I've been experiencing in the past few months something that I understand, but am unable to deal with effectively. It is the difficulty to maintain eye contact while conversing with others. Usually my thinking drifts from paying attention to the conversation into concentrating on where should I look. It's really annoying and sometimes it makes me avoid people just because I'll be unable to have eye contact with them.

What is also annoying is that I feel that the person I'm talking to is getting unnecessary tension because of my "looks" that I'm sure do not carry any bad feelings or insinuations. I've read an article suggesting that this could be part of a "shyness syndrome," however, I do not consider myself to be shy.

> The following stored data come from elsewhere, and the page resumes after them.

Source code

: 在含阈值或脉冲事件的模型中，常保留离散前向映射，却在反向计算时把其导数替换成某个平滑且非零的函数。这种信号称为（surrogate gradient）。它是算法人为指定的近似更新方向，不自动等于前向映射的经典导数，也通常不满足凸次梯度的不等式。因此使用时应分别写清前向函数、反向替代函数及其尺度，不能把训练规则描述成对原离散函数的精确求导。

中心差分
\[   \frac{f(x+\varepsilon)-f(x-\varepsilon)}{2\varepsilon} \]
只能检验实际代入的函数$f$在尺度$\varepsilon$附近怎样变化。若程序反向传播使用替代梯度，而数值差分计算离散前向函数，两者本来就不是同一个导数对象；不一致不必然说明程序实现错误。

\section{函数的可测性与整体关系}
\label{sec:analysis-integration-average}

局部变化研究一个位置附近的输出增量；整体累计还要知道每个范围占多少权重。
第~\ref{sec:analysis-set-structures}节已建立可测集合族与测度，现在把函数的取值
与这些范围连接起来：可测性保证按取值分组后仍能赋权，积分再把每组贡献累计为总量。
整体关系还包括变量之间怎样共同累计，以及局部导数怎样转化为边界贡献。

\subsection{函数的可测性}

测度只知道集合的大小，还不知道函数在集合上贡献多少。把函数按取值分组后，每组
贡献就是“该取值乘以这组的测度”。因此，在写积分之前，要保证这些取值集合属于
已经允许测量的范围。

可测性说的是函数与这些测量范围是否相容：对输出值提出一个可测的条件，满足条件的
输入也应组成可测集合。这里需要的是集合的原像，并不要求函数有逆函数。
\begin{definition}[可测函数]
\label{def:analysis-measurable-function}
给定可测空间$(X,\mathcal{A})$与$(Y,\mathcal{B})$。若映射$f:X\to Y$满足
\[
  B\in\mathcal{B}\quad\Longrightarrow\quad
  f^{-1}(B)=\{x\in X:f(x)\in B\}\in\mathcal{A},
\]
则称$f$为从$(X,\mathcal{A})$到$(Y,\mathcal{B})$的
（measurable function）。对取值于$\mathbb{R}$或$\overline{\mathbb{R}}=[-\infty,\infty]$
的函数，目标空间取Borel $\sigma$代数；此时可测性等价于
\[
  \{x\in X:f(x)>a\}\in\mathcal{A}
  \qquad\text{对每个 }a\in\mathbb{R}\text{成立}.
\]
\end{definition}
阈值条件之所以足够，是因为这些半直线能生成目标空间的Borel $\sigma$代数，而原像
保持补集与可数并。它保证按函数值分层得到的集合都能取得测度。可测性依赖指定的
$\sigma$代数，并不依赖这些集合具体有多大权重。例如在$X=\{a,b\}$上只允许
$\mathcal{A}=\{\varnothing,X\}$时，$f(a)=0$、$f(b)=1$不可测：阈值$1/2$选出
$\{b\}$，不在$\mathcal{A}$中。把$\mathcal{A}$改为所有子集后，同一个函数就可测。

Finally, this phenomenon fluctuates, but I haven't been able to relate this fluctuation to any specific factor (i.e., it does not change whether talking to men or women). Thanks for your valuable answer.

Yours,
The Appreciative inquirer

Dear The Appreciative Inquirer,

Many people, shy or not, find that they need help with their conversational skills. Although you don't consider yourself to be shy, you might have at least one thing in common with shy people: you may attach more meaning to your own words and actions (in this case, eye contact) than those around you. Naturally, you're less able to tune into the actual words and flow of a conversation because you're paying attention to where your eyes are. You should know, though, that noticing this as an area to work on is a great first step. What would it be like for you to be a confident and effective conversationalist?

If you're interested in getting to that point, there are lots of resources available. Countless books have been written on this very topic. Two that come to mind that you might find useful are Dale Carnegie's The Leader in You: How to Stop Worrying and Start Living and How to Win Friends and Influence People. You can also look into courses in conversation or social skills that are often offered at the YM/YWCA or local schools, including community colleges.

Although books and classes can offer tremendous benefits, you might also take some time to explore some possible reasons why things are the way they are. How much value do you put on eye contact? Do you think people won't respond to you unless you maintain complete and direct eye contact? Might you think you're not good at socializing, and never will be, because you can't maintain eye contact (that's unlikely, by the way)?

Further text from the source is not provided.